All PMO-RNA and PMO-PMO Circular Dichroism experiments were performed using 2 μM concentrations of each strand and 0.04 M phosphate buffer in a JASCO J-1500 Spectropolarimeter. Scanning rate 200 nm/min and bandwidth 1 nm and data accumulation 3 times. All the samples were allowed to anneal at 85 °C for 5 min and then cooled slowly to 10 °C at the rate of 1 °C min−1. Then all the duplexes were stored at 4 °C. All data collection was carried out at 10 °C.
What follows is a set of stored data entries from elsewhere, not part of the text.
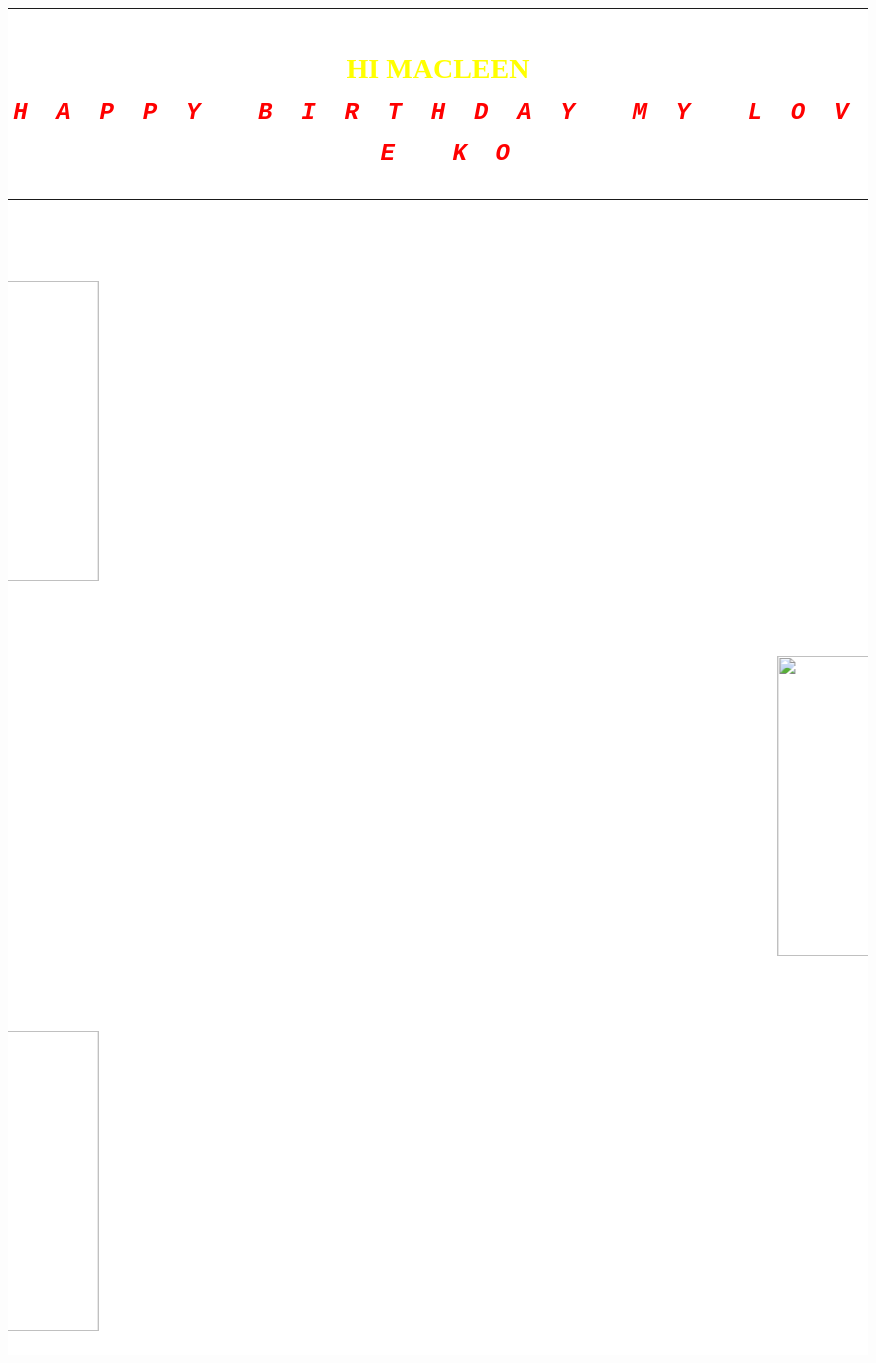 <!DOCTYPE html>
<html>
<head> </head>
<body>
<hr color='white'>
<title></title>
</head>

<body bgcolor="purple">
<center>
<font color="red">
<h1>
<b>
<font face="high tower text"><font color="yellow">H</font><font color="white"><font face="high tower text"><font color="yellow">I</font><font color="white"><font face="high tower text"><font color="white"> </font><font color="white"><font face="high tower text"><font face="high tower text"><font color="yellow">M</font><font color="yellow"><font face="high tower text">A</font><font face="high tower text" color="yellow">C</font><font color="yellow"><font face="high tower text">L</font><font color="yellow"><font face="high tower text">E</font><font face="high tower text"><font color="yellow">E</font><font color="yellow"><font face="high tower text"><font color="yellow">N</font><font color="yellow">
<!DOCTYPE html>
<html>
<head>
<title>Happy Birthday My Love</title>
</head>

<body bgcolor="purple">
<center>

<font color="red">
<b>
<em>
<font face="courier" size="5">
H&nbsp;&nbsp;A&nbsp;&nbsp;P&nbsp;&nbsp;P&nbsp;&nbsp;Y&nbsp;&nbsp;&nbsp;&nbsp;B&nbsp;&nbsp;I&nbsp;&nbsp;R&nbsp;&nbsp;T&nbsp;&nbsp;H&nbsp;&nbsp;D&nbsp;&nbsp;A&nbsp;&nbsp;Y&nbsp;&nbsp;&nbsp;&nbsp;M&nbsp;&nbsp;Y&nbsp;&nbsp;&nbsp;&nbsp;L&nbsp;&nbsp;O&nbsp;&nbsp;V&nbsp;&nbsp;E&nbsp;&nbsp;&nbsp;&nbsp;K&nbsp;&nbsp;O
</marquee>
</font>
</em>
</
</em>
<hr>
<font color="white">
<marquee behavior="scroll" direction="right"D>
<font face>HAPPY BIRTHDAY MY LOVEE</text>
</marquee>
<marquee behavior="scroll" direction="right"D>
  <img src="A4.JFIF" width="300" height="300">    <img src="A11.JFIF" width="300" height="300">     <img src="A6.JFIF" width="300" height="300">
</marquee>
<marquee behavior="scroll" direction="left"D>
<font face>I LOVE YOU SO MUCH</text>
</marquee>
<marquee behavior="scroll" direction="left">
  <img src="A3.JFIF" width="300" height="300">    <img src="A7.JFIF" width="300" height="300">     <img src="A8.JFIF" width="300" height="300">
</marquee>
<marquee behavior="scroll" direction="right"D>
<font face>MWUAAHH MWUAAHH MWUAHHH</text>
</marquee>		
<marquee behavior="scroll" direction="right">
  <img src="A12.JFIF" width="300" height="300">    <img src="A9.JFIF" width="300" height="300">     <img src="A10.JFIF" width="300" height="300">
</marquee>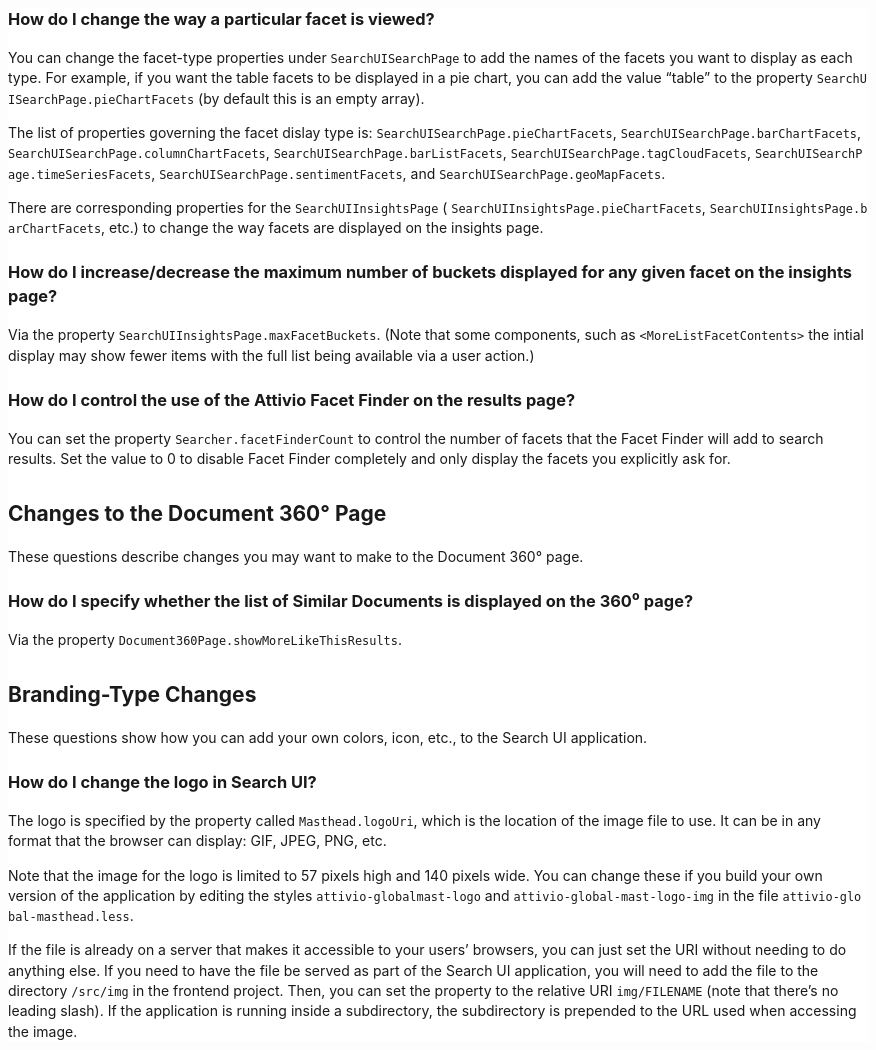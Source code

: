### How do I change the way a particular facet is viewed?

 You can change the facet-type properties under `SearchUISearchPage` to add the names of the facets you want to display as each type. For example, if you want the table facets to be displayed in a pie chart, you can add the value “table” to the property `SearchUISearchPage.pieChartFacets` (by default this is an empty array).
 
 The list of properties governing the facet dislay type is: `SearchUISearchPage.pieChartFacets`, `SearchUISearchPage.barChartFacets`, `SearchUISearchPage.columnChartFacets`, `SearchUISearchPage.barListFacets`, `SearchUISearchPage.tagCloudFacets`, `SearchUISearchPage.timeSeriesFacets`, `SearchUISearchPage.sentimentFacets`, and `SearchUISearchPage.geoMapFacets`.

There are corresponding properties for the `SearchUIInsightsPage` ( `SearchUIInsightsPage.pieChartFacets`, `SearchUIInsightsPage.barChartFacets`, etc.) to change the way facets are displayed on the insights page.

### How do I increase/decrease the maximum number of buckets displayed for any given facet on the insights page?
 
Via the property `SearchUIInsightsPage.maxFacetBuckets`. (Note that some components, such as `<MoreListFacetContents>` the intial display may show fewer items with the full list being available via a user action.)
 
### How do I control the use of the Attivio Facet Finder on the results page?

You can set the property `Searcher.facetFinderCount` to control the number of facets that the Facet Finder will add to search results. Set the value to 0 to disable Facet Finder completely and only display the facets you explicitly ask for.

## Changes to the Document 360° Page

These questions describe changes you may want to make to the Document 360° page.

### How do I specify whether the list of Similar Documents is displayed on the 360⁰ page?

Via the property `Document360Page.showMoreLikeThisResults`.
 
## Branding-Type Changes

These questions show how you can add your own colors, icon, etc., to the Search UI application.

### How do I change the logo in Search UI?

The logo is specified by the property called `Masthead.logoUri`, which is the location of the image file to use. It can be in any format that the browser can display: GIF, JPEG, PNG, etc.

Note that the image for the logo is limited to 57 pixels high and 140 pixels wide. You can change these if you build your own version of the application by editing the styles `attivio-globalmast-logo` and `attivio-global-mast-logo-img` in the file `attivio-global-masthead.less`.

If the file is already on a server that makes it accessible to your users’ browsers, you can just set the URI without needing to do anything else. If you need to have the file be served as part of the Search UI application, you will need to add the file to the directory `/src/img` in the frontend project. Then, you can set the property to the relative URI `img/FILENAME` (note that there’s no leading slash). If the application is running inside a subdirectory, the subdirectory is prepended to the URL used when accessing the image.
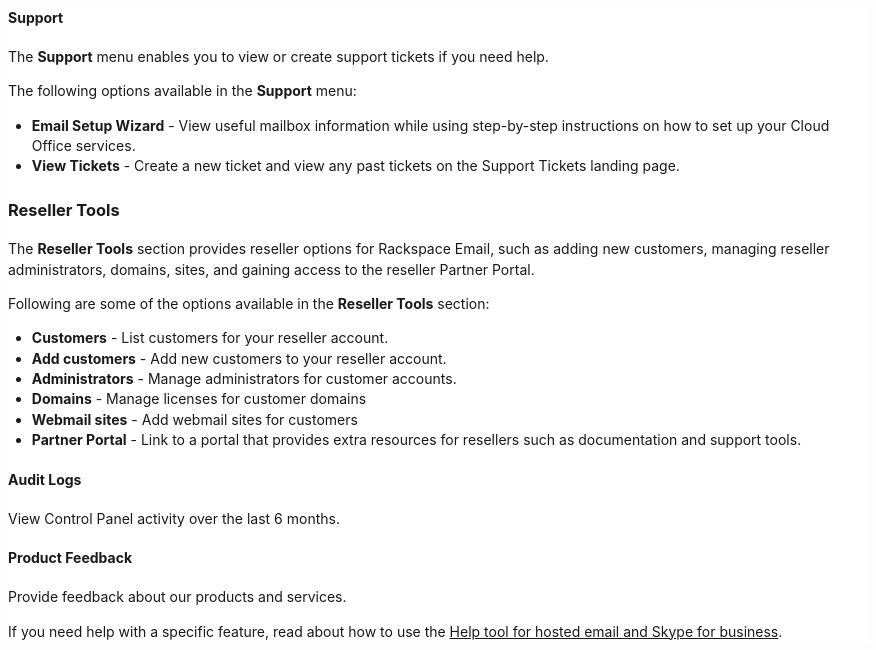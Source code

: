 #### Support

The **Support** menu enables you to view or create support tickets if you need help.

The following options available in the **Support** menu:

-  **Email Setup Wizard** - View useful mailbox information while using step-by-step instructions on how to set up your Cloud Office services.
-  **View Tickets** - Create a new ticket and view any past tickets on the Support Tickets landing page.

### Reseller Tools

The **Reseller Tools** section provides reseller options for Rackspace Email, such as adding new customers, managing reseller administrators, domains, sites, and gaining access to the reseller Partner Portal.

Following are some of the options available in the **Reseller Tools** section:

- **Customers** - List customers for your reseller account.
- **Add customers** - Add new customers to your reseller account.
- **Administrators** - Manage administrators for customer accounts.
- **Domains** - Manage licenses for customer domains
- **Webmail sites** - Add webmail sites for customers
- **Partner Portal** - Link to a portal that provides extra resources for resellers such as documentation and support tools.

#### Audit Logs

View Control Panel activity over the last 6 months.

#### Product Feedback

Provide feedback about our products and services.

If you need help with a specific feature, read about how to use the [Help tool for hosted email and Skype for business](/how-to/help-tool-for-hosted-email-and-skype-for-business).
Flow cytometric experiments

HeLa cells were grown in 12-well plates, grown to 50% confluency for 24 h (37 °C, 5% CO2). Compound incubation for cellular uptake measurements was done for 4 h. Flow cytometry studies were performed on a BD FACS Aria III and a BD LSR Fortress and analyzed using the FlowJo software. Mean comparisons were analyzed by Graph Pad Prism 6.

Live cell imaging

HeLa cells were seeded in 12 well plate and grown to 50% confluency for 24 h (37 °C, 5% CO2). Compound incubation for uptake was done for 24 h, and the cells were imaged live after a PBS wash. Imaging was performed on Olympus IX51 microscope, image processing was done using Fiji (ImageJ).

General chemical methods

All chemical reagents were purchased from commercially available sources and used without further purification unless otherwise specified. Reactions were conducted in glassware that had been thoroughly dried in the oven and placed under an argon atmosphere. Solvents were purified and dried following standard protocols. Thin layer chromatography (TLC) was performed using silica gel 60 F254-coated aluminum sheets (0.25 mm layer thickness, Merck). TLC visualization was accomplished using UV light (254 nm), and staining was carried out using standard staining solutions such as CAM, Ninhydrin, etc. For purification, column chromatography has been performed on silica gel columns (mesh sizes: 60–120 and 100–200). Nuclear Magnetic Resonance (NMR) spectra, including 1H, 13C{1H}, and 31P NMR, were recorded using Bruker NMR spectrometers operating at 300 MHz. 13C{1H} NMR spectra were recorded at 75 MHz. 31P NMR spectra were recorded at 121 MHz. Chemical shifts (δ) are reported in parts per million (ppm) relative to the solvent residual peak (δ = 7.26 ppm, for CDCl3) or the TMS standard. The multiplicity of NMR signals is abbreviated as follows: singlet (s), doublet (d), triplet (t), septet (sept), broad signal (brs), or multiplet (m). High-resolution Mass Spectra (HRMS) were obtained using a QTOF I (Quadrupole hexapole TOF) mass spectrometer equipped with an orthogonal Z spray electrospray interface on a Micro (YA 263) mass spectrometer (Manchester, UK). Matrix-Assisted Laser Desorption Ionization (MALDI) mass spectra were recorded using a Bruker UltrafleXtreme MALDI-TOF/TOF system. The matrix used was Sinapinic acid (SA). High-Performance Liquid Chromatography (HPLC) purification of all the PMOs were performed using a Shimadzu SPD-20A system and C18 (Waters XBridge BEH Shield RP18) column, employing a gradient system: 20–50 % MeCN/ 0.1 M ammonium acetate (in water, pH 7.12) for 20 min and then 50-20% MeCN in 0.1 M ammonium acetate for 10 min.

Synthesis and purification of the photomorpholinos

These procedures are presented in Supplemental Information (Supplementary Figs. 1629)

Reporting summary

Further information on research design is available in the Nature Portfolio Reporting Summary linked to this article.